I've been meaning to mention this for a while now,,, "Blitzkreig Bop" is being used to sell ATT wireless... I'm not sure if this means our side won the cultural war or lost.....
Thursday, July 31, 2003
Wednesday, July 30, 2003
Well, the blog is now a year old,, I would have never thought it woudl have lasted this long, but am grateful to Brook, John etc that is has. It has been a pleasure staying in touch after all these years have passed.
Sunday, July 27, 2003
Hello everyone. It's funny; I read the blog, and then I'm bombarded with all these thoughts about the past, etc. - this stream-of-consciousness stuff, and I think, my God, I need to post this. (happens usually at night). Then, the next morning, it's lost, and, besides, it seems pointless. Don't know where I'm headed with this.

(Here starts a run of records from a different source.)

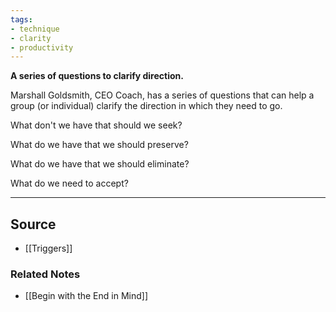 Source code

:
 ```yaml
---
tags:
- technique
- clarity
- productivity
---
```

**A series of questions to clarify direction.**

Marshall Goldsmith, CEO Coach, has a series of questions that can help a group (or individual) clarify the direction in which they need to go.

What don't we have that should we seek?

What do we have that we should preserve?

What do we have that we should eliminate?

What do we need to accept?

---

## Source
- [[Triggers]]

### Related Notes
- [[Begin with the End in Mind]] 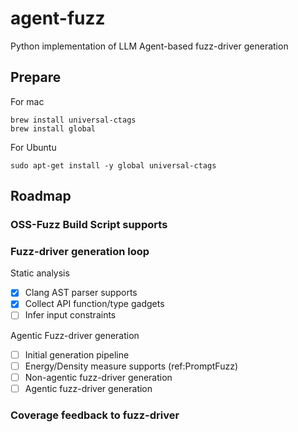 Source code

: # agent-fuzz
Python implementation of LLM Agent-based fuzz-driver generation 

## Prepare

For mac
```
brew install universal-ctags
brew install global
```

For Ubuntu
```
sudo apt-get install -y global universal-ctags
```

## Roadmap

### OSS-Fuzz Build Script supports

### Fuzz-driver generation loop

Static analysis

- [x] Clang AST parser supports
- [x] Collect API function/type gadgets
- [ ] Infer input constraints 

Agentic Fuzz-driver generation

- [ ] Initial generation pipeline
- [ ] Energy/Density measure supports (ref:PromptFuzz)
- [ ] Non-agentic fuzz-driver generation
- [ ] Agentic fuzz-driver generation

### Coverage feedback to fuzz-driver
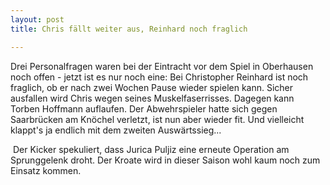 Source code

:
 ```yaml
---
layout: post
title: Chris fällt weiter aus, Reinhard noch fraglich

---
```


Drei Personalfragen waren bei der Eintracht vor dem Spiel in Oberhausen noch offen - jetzt ist es nur noch eine: Bei Christopher Reinhard ist noch fraglich, ob er nach zwei Wochen Pause wieder spielen kann. Sicher ausfallen wird Chris wegen seines Muskelfaserrisses. Dagegen kann Torben Hoffmann auflaufen. Der Abwehrspieler hatte sich gegen Saarbrücken am Knöchel verletzt, ist nun aber wieder fit. Und vielleicht klappt's ja endlich mit dem zweiten Auswärtssieg...

 Der Kicker spekuliert, dass Jurica Puljiz eine erneute Operation am Sprunggelenk droht. Der Kroate wird in dieser Saison wohl kaum noch zum Einsatz kommen.
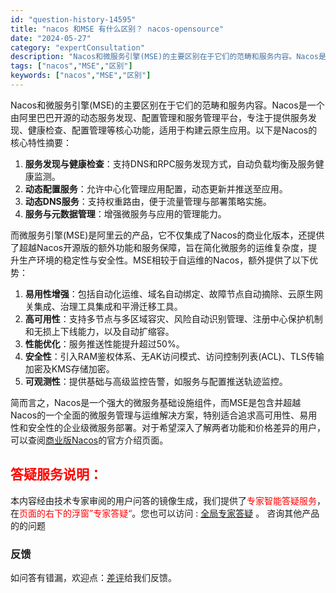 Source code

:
 ```yaml
---
id: "question-history-14595"
title: "nacos 和MSE 有什么区别？ nacos-opensource"
date: "2024-05-27"
category: "expertConsultation"
description: "Nacos和微服务引擎(MSE)的主要区别在于它们的范畴和服务内容。Nacos是一个由阿里巴巴开源的动态服务发现、配置管理和服务管理平台，专注于提供服务发现、健康检查、配置管理等核心功能，适用于构建云原生应用。以下是Nacos的核心特性摘要：1. **服务发现与健康检查**：支持DNS和RPC服务发"
tags: ["nacos","MSE","区别"]
keywords: ["nacos","MSE","区别"]
---
```


Nacos和微服务引擎(MSE)的主要区别在于它们的范畴和服务内容。Nacos是一个由阿里巴巴开源的动态服务发现、配置管理和服务管理平台，专注于提供服务发现、健康检查、配置管理等核心功能，适用于构建云原生应用。以下是Nacos的核心特性摘要：

1. **服务发现与健康检查**：支持DNS和RPC服务发现方式，自动负载均衡及服务健康监测。
2. **动态配置服务**：允许中心化管理应用配置，动态更新并推送至应用。
3. **动态DNS服务**：支持权重路由，便于流量管理与部署策略实施。
4. **服务与元数据管理**：增强微服务与应用的管理能力。

而微服务引擎(MSE)是阿里云的产品，它不仅集成了Nacos的商业化版本，还提供了超越Nacos开源版的额外功能和服务保障，旨在简化微服务的运维复杂度，提升生产环境的稳定性与安全性。MSE相较于自运维的Nacos，额外提供了以下优势：

1. **易用性增强**：包括自动化运维、域名自动绑定、故障节点自动摘除、云原生网关集成、治理工具集成和平滑迁移工具。
2. **高可用性**：支持多节点与多区域容灾、风险自动识别管理、注册中心保护机制和无损上下线能力，以及自动扩缩容。
3. **性能优化**：服务推送性能提升超过50%。
4. **安全性**：引入RAM鉴权体系、无AK访问模式、访问控制列表(ACL)、TLS传输加密及KMS存储加密。
5. **可观测性**：提供基础与高级监控告警，如服务与配置推送轨迹监控。

简而言之，Nacos是一个强大的微服务基础设施组件，而MSE是包含并超越Nacos的一个全面的微服务管理与运维解决方案，特别适合追求高可用性、易用性和安全性的企业级微服务部署。对于希望深入了解两者功能和价格差异的用户，可以查阅[商业版Nacos](https://nacos.io/cloud/)的官方介绍页面。
## <font color="#FF0000">答疑服务说明：</font> 

本内容经由技术专家审阅的用户问答的镜像生成，我们提供了<font color="#FF0000">专家智能答疑服务</font>，在<font color="#FF0000">页面的右下的浮窗”专家答疑“</font>。您也可以访问 : [全局专家答疑](https://opensource.alibaba.com/chatBot) 。 咨询其他产品的的问题

### 反馈
如问答有错漏，欢迎点：[差评](https://ai.nacos.io/user/feedbackByEnhancerGradePOJOID?enhancerGradePOJOId=14597)给我们反馈。
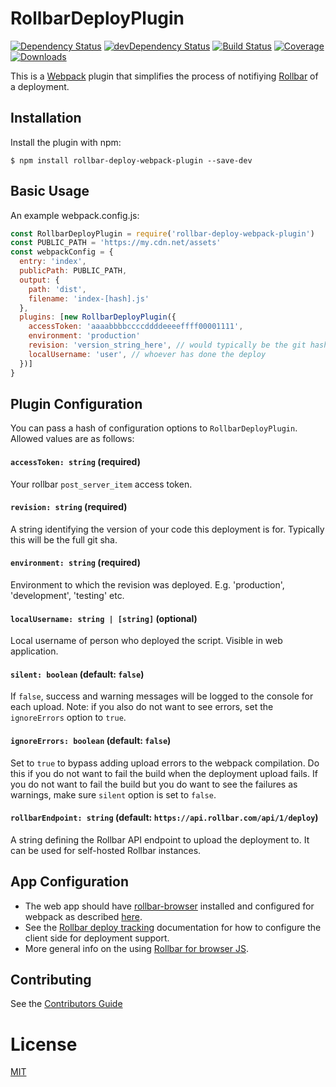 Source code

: RollbarDeployPlugin
========================
[![Dependency Status](https://img.shields.io/david/thredup/rollbar-deploy-webpack-plugin.svg?style=flat-square)](https://david-dm.org/thredup/rollbar-deploy-webpack-plugin)
[![devDependency Status](https://img.shields.io/david/dev/thredup/rollbar-deploy-webpack-plugin.svg?maxAge=2592000?style=flat-square)](https://david-dm.org/thredup/rollbar-deploy-webpack-plugin#info=devDependencies)
[![Build Status](https://img.shields.io/travis/thredup/rollbar-deploy-webpack-plugin.svg?style=flat-square)](https://travis-ci.org/thredup/rollbar-deploy-webpack-plugin)
[![Coverage](https://img.shields.io/codecov/c/github/thredup/rollbar-deploy-webpack-plugin/master.svg?style=flat-square)](https://codecov.io/gh/thredup/rollbar-deploy-webpack-plugin)
[![Downloads](https://img.shields.io/npm/dm/rollbar-deploy-webpack-plugin.svg?style=flat-square)](https://www.npmjs.com/package/rollbar-deploy-webpack-plugin)

This is a [Webpack](https://webpack.github.io) plugin that simplifies the process of notifiying [Rollbar](https://rollbar.com) of a deployment.

## Installation
Install the plugin with npm:
```shell
$ npm install rollbar-deploy-webpack-plugin --save-dev
```

## Basic Usage
An example webpack.config.js:
```javascript
const RollbarDeployPlugin = require('rollbar-deploy-webpack-plugin')
const PUBLIC_PATH = 'https://my.cdn.net/assets'
const webpackConfig = {
  entry: 'index',
  publicPath: PUBLIC_PATH,
  output: {
    path: 'dist',
    filename: 'index-[hash].js'
  },
  plugins: [new RollbarDeployPlugin({
    accessToken: 'aaaabbbbccccddddeeeeffff00001111',
    environment: 'production'
    revision: 'version_string_here', // would typically be the git hash
    localUsername: 'user', // whoever has done the deploy
  })]
}
```

## Plugin Configuration
You can pass a hash of configuration options to `RollbarDeployPlugin`.
Allowed values are as follows:

#### `accessToken: string` **(required)**
Your rollbar `post_server_item` access token.

#### `revision: string` **(required)**
A string identifying the version of your code this deployment is for. Typically this will be the full git sha.

#### `environment: string` **(required)**
Environment to which the revision was deployed. E.g. 'production', 'development', 'testing' etc.

#### `localUsername: string | [string]` **(optional)**
Local username of person who deployed the script. Visible in web application.

#### `silent: boolean` **(default: `false`)**
If `false`, success and warning messages will be logged to the console for each upload. Note: if you also do not want to see errors, set the `ignoreErrors` option to `true`.

#### `ignoreErrors: boolean` **(default: `false`)**
Set to `true` to bypass adding upload errors to the webpack compilation. Do this if you do not want to fail the build when the deployment upload fails. If you do not want to fail the build but you do want to see the failures as warnings, make sure `silent` option is set to `false`.

#### `rollbarEndpoint: string` **(default: `https://api.rollbar.com/api/1/deploy`)**
A string defining the Rollbar API endpoint to upload the deployment to. It can be used for self-hosted Rollbar instances.

## App Configuration
- The web app should have [rollbar-browser](https://github.com/rollbar/rollbar.js) installed and configured for webpack as described [here](https://github.com/rollbar/rollbar.js/tree/master/examples/webpack#using-rollbar-with-webpack).
- See the [Rollbar deploy tracking](https://docs.rollbar.com/docs/deploy-tracking/) documentation
  for how to configure the client side for deployment support.
- More general info on the using [Rollbar for browser JS](https://rollbar.com/docs/notifier/rollbar.js/).

## Contributing
See the [Contributors Guide](/CONTRIBUTING.md)

# License
[MIT](/LICENSE.md)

My entrance into the Johnson City music scene came by way of being 8 years old, when I first entered University School. While I was a student there, I met Mark, Donnie, John Smith, Kurt, Scott Plez, and others who later became a part of that "other world". It's really weird, knowing people for that long. There is an odd sort of innocence that gets preserved, so that the lense through which I see those people, and the stuff they/we were a part of, is still attached to little things like Kung Fu lunch boxes and learning multiplication tables. And decisions/perceptions about/of relationships were/are made differently because of that, even now.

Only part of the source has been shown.